WHAT THE EXERCISE ASKS: Going through the entries below, work out how many lines have the string "scale" in them. Give the number and nothing more.

╭─ RECORDS TO USE

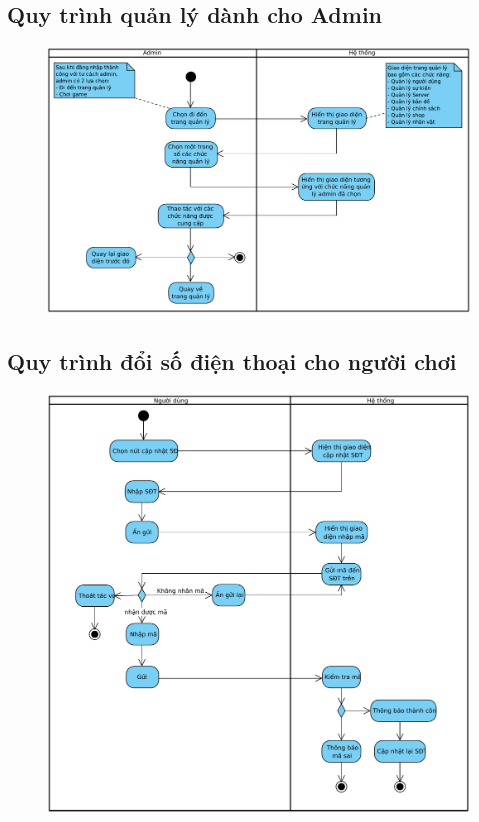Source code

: \documentclass[3p]{elsarticle}
\begin{document}
\subsection{Quy trình quản lý dành cho Admin}
\begin{figure}[!htbp]
	\centering
	\includegraphics[scale=.65]{images/manage.pdf}
\end{figure}
%
\newpage
\subsection{Quy trình đổi số điện thoại cho người chơi}
\begin{figure}[!htbp]
	\centering
	\includegraphics[scale=.75]{images/ChangePhoneNumber.pdf}
\end{figure}
%
\newpage
\end{document}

╰─

RESPONSE TO THIS TASK: 2